Limitations and future work
One of the main limitations of our study is its scope. We focused on four metadata elements, but the databases contain many more that we are not considering. Furthermore, we only compared OpenAlex with WoS and not with other databases, and also only considered publications published between 2011 and 2013 in either database. This provides us with a current snapshot of the databases, but no insights into the temporal dynamics of the discrepancies. We were also limited in our investigation of discrepancies in the information easily accessible on the article’s landing page and on the PDFs. OpenAlex and WoS draw much of their data from other sources, such as Crossref, which may offer some additional information that could explain some of the discrepancies observed (Eck & Waltman, 2025). Another important limitation is that the OpenAlex database is rapidly evolving and some of the observed issues may be caused by processes that have since been modified.
This study focused on the nature of the discrepancies and their frequency. We discussed the possible implications that they may have for bibliometric analyses and research evaluation, but more research will be needed to empirically determine if and how the outcomes of bibliometric analyses are impacted at different levels. We also did not investigate disciplinary differences in the discrepancies. Further research should take into account additional metadata elements, examine disciplinary differences, and assess how metadata quality issues in OpenAlex could affect institutional-level metrics and, thus, the results of institutional rankings like the open edition of the Leiden Ranking.

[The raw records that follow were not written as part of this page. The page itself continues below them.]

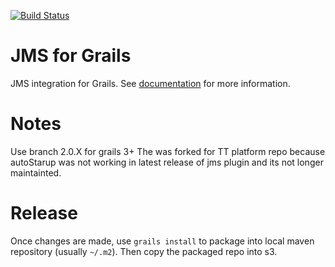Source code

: [![Build Status](https://travis-ci.org/gpc/jms.svg?branch=master)](https://travis-ci.org/gpc/jms)

JMS for Grails
==============

JMS integration for Grails. See [documentation](http://gpc.github.io/jms/latest/) for more information.

Notes
==============
Use branch 2.0.X for grails 3+
The was forked for TT platform repo because autoStarup was not working in latest release of jms plugin and its not longer maintainted.

Release
==============
Once changes are made, use `grails install` to package into local maven repository (usually `~/.m2`). Then copy the packaged repo into s3.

The Paris Conference on Open Research Information and the Barcelona Declaration on Open Research Information emphasize the need for and normalization of open research information. With the tide turning toward open data sources and researchers and institutions embracing OpenAlex and other open data sources and tools, more research will be needed on the quality and coverage of OpenAlex and the other data sources it depends on. This carries implications for OpenAlex, as they look to the research community for feedback on necessary improvements to their metadata, as well as for those conducting research and research evaluation using open sources, who must remain apprised of findings related to limitations of the data they use.
Conflicts of interest
The authors have no conflicts of interest to report.